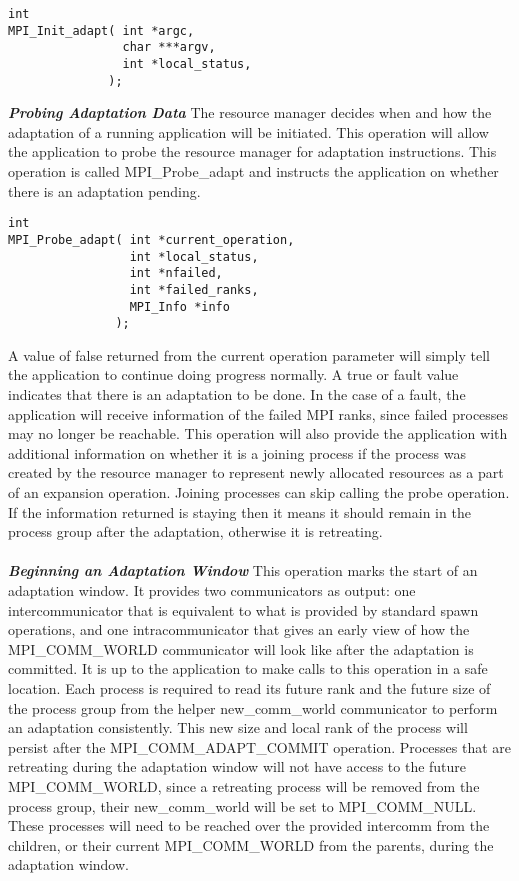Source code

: \begin{lstlisting}[frame=single]
int 
MPI_Init_adapt( int *argc,
                char ***argv,
                int *local_status,
              );
\end{lstlisting}
\textbf{\textit{Probing Adaptation Data}} The resource manager decides when and how the adaptation of a running application will be initiated. This operation will allow the application to probe the resource manager for adaptation instructions. This operation is called MPI{\_}Probe{\_}adapt and instructs the application on whether there is an adaptation pending.  
\begin{lstlisting}[frame=single]
int
MPI_Probe_adapt( int *current_operation,
                 int *local_status,
                 int *nfailed,
                 int *failed_ranks,
                 MPI_Info *info
               );
\end{lstlisting}
A value of false returned from the current operation parameter will simply tell the application to continue doing progress normally. A true or fault value indicates that there is an adaptation to be done. In the case of a fault, the application will receive information of the failed MPI ranks, since failed processes may no longer be reachable. This operation will also provide the application with additional information on whether it is a joining process if the process was created by the resource manager to represent newly allocated resources as a part of an expansion operation. Joining processes can skip calling the probe operation. If the information returned is staying then it means it should remain in the process group after the adaptation, otherwise it is retreating.\\ \\
\textbf{\textit{Beginning an Adaptation Window}} This operation marks the start of an adaptation window. It provides two communicators as output: one intercommunicator that is equivalent to what is provided by standard spawn operations, and one intracommunicator that gives an early view of how the MPI{\_}COMM{\_}WORLD communicator will look like after the adaptation is committed. It is up to the application to make calls to this operation in a safe location. Each process is required to read its future rank and the future  size of the process group from the helper new{\_}comm{\_}world communicator to perform an adaptation consistently. This new size and local rank of the process will persist after the MPI{\_}COMM{\_}ADAPT{\_}COMMIT operation. Processes that are retreating during the adaptation window will not have access to the future MPI{\_}COMM{\_}WORLD, since a retreating process will be removed from the process group, their new{\_}comm{\_}world will be set to MPI{\_}COMM{\_}NULL. These processes will need to be reached over the provided intercomm from the children, or their current MPI{\_}COMM{\_}WORLD from the parents, during the adaptation window.
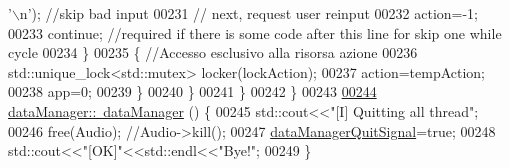 \begin{DoxyCode}
{      '\(\backslash\)n'}); \textcolor{comment}{//skip bad input}
00231                 \textcolor{comment}{// next, request user reinput}
00232                 action=-1;
00233                 \textcolor{keywordflow}{continue}; \textcolor{comment}{//required if there is some code after this line for
       skip one while cycle}
00234             \}
00235             \{ \textcolor{comment}{//Accesso esclusivo alla risorsa azione}
00236                 std::unique\_lock<std::mutex> locker(lockAction);
00237                 action=tempAction;
00238                 app=0;
00239             \}
00240         \}
00241     \}
00242 \}
00243 
\hypertarget{dataManagerHub_8cpp_source_l00244}{}\hyperlink{classdataManager_ac9e28e6a50c6ad489ca7376b89cc20cb}{00244} \hyperlink{classdataManager_ac9e28e6a50c6ad489ca7376b89cc20cb}{dataManager::~dataManager} () \{
00245     std::cout<<\textcolor{stringliteral}{"[I] Quitting all thread"};
00246     free(Audio); \textcolor{comment}{//Audio->kill();}
00247     \hyperlink{classdataManager_a76b9dba2dde86540f5f37f3b5840653e}{dataManagerQuitSignal}=\textcolor{keyword}{true};
00248     std::cout<<\textcolor{stringliteral}{"[OK]"}<<std::endl<<\textcolor{stringliteral}{"Bye!"};
00249 \}
\end{DoxyCode}
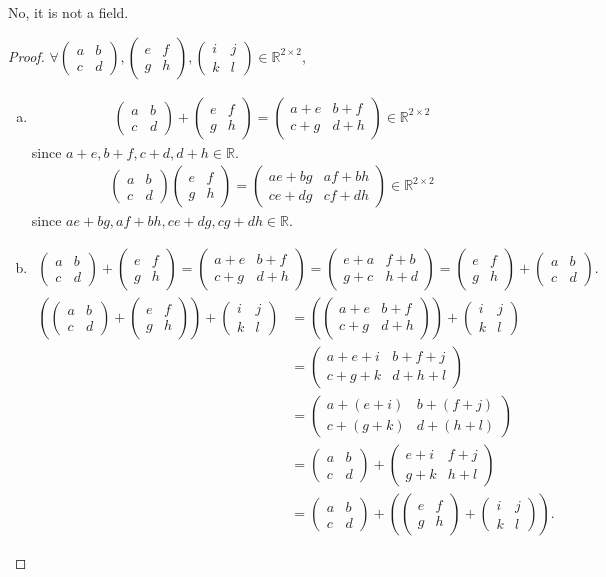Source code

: \documentclass{amsart}
\newcommand{\bbr}{\mathbb{R}}
\newcommand{\aaa}{\left(\begin{smallmatrix}a&b\\c&d\end{smallmatrix}\right)}
\newcommand{\bbb}{\left(\begin{smallmatrix}e&f\\g&h\end{smallmatrix}\right)}
\newcommand{\ccc}{\left(\begin{smallmatrix}i&j\\k&l\end{smallmatrix}\right)}
\theoremstyle{plain}
\theoremstyle{definition}
\begin{document}
No, it is not a field.\\
\begin{proof}
$\forall \left(\begin{smallmatrix}a&b\\c&d\end{smallmatrix}\right), \left(\begin{smallmatrix}e&f\\g&h\end{smallmatrix}\right),\left(\begin{smallmatrix}i&j\\k&l\end{smallmatrix}\right) \in \bbr^{2\times 2}$,
	\begin{enumerate}[(a)]
		\item 
			\begin{align*}
			\aaa + \bbb = \left(\begin{smallmatrix}a+e&b+f\\c+g&d+h\end{smallmatrix}\right) \in \bbr^{2\times 2}
			\end{align*}
			since $a+e,b+f,c+d,d+h \in \bbr$.
			\begin{align*}
			\aaa\bbb = \left(\begin{smallmatrix}ae+bg&af+bh\\ce+dg&cf+dh\end{smallmatrix}\right) \in \bbr^{2\times 2}
			\end{align*}
            since $ae+bg,af+bh,ce+dg,cg+dh \in \bbr$.
		\item
			\begin{align*}
				\aaa + \bbb = \left(\begin{smallmatrix}a+e&b+f\\c+g&d+h\end{smallmatrix}\right) = \left(\begin{smallmatrix}e+a&f+b\\g+c&h+d\end{smallmatrix}\right) = \bbb + \aaa.
			\end{align*}
			\begin{align*}
	    	\left(\aaa + \bbb\right) + \ccc &= \left( \left(\begin{smallmatrix}a+e&b+f\\c+g&d+h\end{smallmatrix}\right) \right) + \ccc \\&= \left(\begin{smallmatrix}a+e+i&b+f+j\\c+g+k&d+h+l\end{smallmatrix}\right) \\ &= \left(\begin{smallmatrix}a+(e+i)&b+(f+j)\\c+(g+k)&d+(h+l)\end{smallmatrix}\right) \\&= \aaa +  \left(\begin{smallmatrix}e+i&f+j\\g+k&h+l\end{smallmatrix}\right) \\ &= \aaa+\left(\bbb+\ccc\right).

\end{align*}
\end{enumerate}
\end{proof}
\end{document}
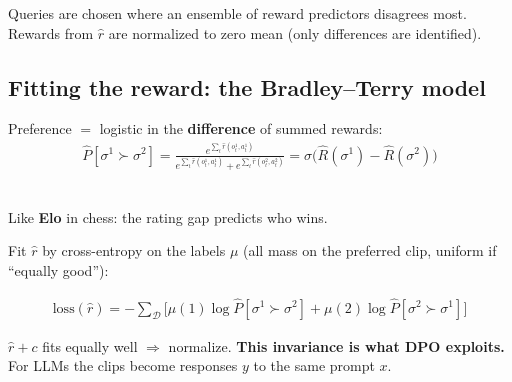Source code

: {\small Queries are chosen where an ensemble of reward predictors disagrees most. Rewards from $\hat r$ are normalized to zero mean (only differences are identified).}

\subsection{Fitting the reward: the Bradley--Terry model}

\begin{minipage}[c]{0.55\linewidth}
Preference $=$ logistic in the \textbf{difference} of summed rewards:
\begin{gather*}
  \hat P[\sigma^1\succ\sigma^2]
  = \frac{e^{\sum_t\hat r(o_t^1,a_t^1)}}{e^{\sum_t\hat r(o_t^1,a_t^1)}+e^{\sum_t\hat r(o_t^2,a_t^2)}}
  = \sigma\big(\hat R(\sigma^1)-\hat R(\sigma^2)\big)
\end{gather*}
\end{minipage}\hfill
\begin{minipage}[c]{0.4\linewidth}
\centering
{}\\
{\scriptsize Like \textbf{Elo} in chess: the rating gap predicts who wins.}
\end{minipage}

Fit $\hat r$ by cross-entropy on the labels $\mu$ (all mass on the preferred clip, uniform if ``equally good''):
\begin{eqbox}
\begin{gather*}
  \mathrm{loss}(\hat r) = -\sum_{\mathcal D}\Big[\mu(1)\log\hat P[\sigma^1\succ\sigma^2] + \mu(2)\log\hat P[\sigma^2\succ\sigma^1]\Big]
\end{gather*}
\end{eqbox}

\begin{keybox}[title={Only differences matter}]
$\hat r+c$ fits equally well $\Rightarrow$ normalize. \textbf{This invariance is what DPO exploits.} For LLMs the clips become responses $y$ to the same prompt $x$.
\end{keybox}

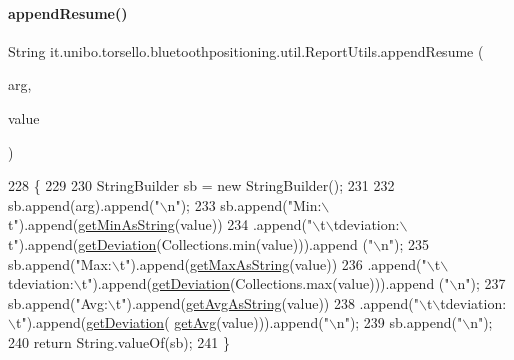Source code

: \paragraph{\texorpdfstring{append\+Resume()}{appendResume()}}
{\footnotesize\ttfamily String it.\+unibo.\+torsello.\+bluetoothpositioning.\+util.\+Report\+Utils.\+append\+Resume (\begin{DoxyParamCaption}\item[{String}]{arg,  }\item[{Array\+List$<$ Double $>$}]{value }\end{DoxyParamCaption})\hspace{0.3cm}{\ttfamily [private]}}


\begin{DoxyCode}
228                                                                      \{
229 
230         StringBuilder sb = \textcolor{keyword}{new} StringBuilder();
231 
232         sb.append(arg).append(\textcolor{stringliteral}{"\(\backslash\)n"});
233         sb.append(\textcolor{stringliteral}{"Min:\(\backslash\)t"}).append(\hyperlink{classit_1_1unibo_1_1torsello_1_1bluetoothpositioning_1_1util_1_1ReportUtils_ad44a97d58ebf0e48fc15b573be05eae9_ad44a97d58ebf0e48fc15b573be05eae9}{getMinAsString}(value))
234                 .append(\textcolor{stringliteral}{"\(\backslash\)t\(\backslash\)tdeviation:\(\backslash\)t"}).append(\hyperlink{classit_1_1unibo_1_1torsello_1_1bluetoothpositioning_1_1util_1_1ReportUtils_af24755a01c03201bca86e0c2e03cf81d_af24755a01c03201bca86e0c2e03cf81d}{getDeviation}(Collections.min(value))).append
      (\textcolor{stringliteral}{"\(\backslash\)n"});
235         sb.append(\textcolor{stringliteral}{"Max:\(\backslash\)t"}).append(\hyperlink{classit_1_1unibo_1_1torsello_1_1bluetoothpositioning_1_1util_1_1ReportUtils_ada05f889f861205ac0687db4442cad63_ada05f889f861205ac0687db4442cad63}{getMaxAsString}(value))
236                 .append(\textcolor{stringliteral}{"\(\backslash\)t\(\backslash\)tdeviation:\(\backslash\)t"}).append(\hyperlink{classit_1_1unibo_1_1torsello_1_1bluetoothpositioning_1_1util_1_1ReportUtils_af24755a01c03201bca86e0c2e03cf81d_af24755a01c03201bca86e0c2e03cf81d}{getDeviation}(Collections.max(value))).append
      (\textcolor{stringliteral}{"\(\backslash\)n"});
237         sb.append(\textcolor{stringliteral}{"Avg:\(\backslash\)t"}).append(\hyperlink{classit_1_1unibo_1_1torsello_1_1bluetoothpositioning_1_1util_1_1ReportUtils_a174ea1d2c8b7e5effd484c65d1b5488c_a174ea1d2c8b7e5effd484c65d1b5488c}{getAvgAsString}(value))
238                 .append(\textcolor{stringliteral}{"\(\backslash\)t\(\backslash\)tdeviation:\(\backslash\)t"}).append(\hyperlink{classit_1_1unibo_1_1torsello_1_1bluetoothpositioning_1_1util_1_1ReportUtils_af24755a01c03201bca86e0c2e03cf81d_af24755a01c03201bca86e0c2e03cf81d}{getDeviation}(
      \hyperlink{classit_1_1unibo_1_1torsello_1_1bluetoothpositioning_1_1util_1_1ReportUtils_a4efc733750ef3ab7dddb613291bff1c4_a4efc733750ef3ab7dddb613291bff1c4}{getAvg}(value))).append(\textcolor{stringliteral}{"\(\backslash\)n"});
239         sb.append(\textcolor{stringliteral}{"\(\backslash\)n"});
240         \textcolor{keywordflow}{return} String.valueOf(sb);
241     \}
\end{DoxyCode}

--------------------------------------------------

Say how many lines in the records hold the string "succ", and say nothing else.

SOLVED EXERCISE: 2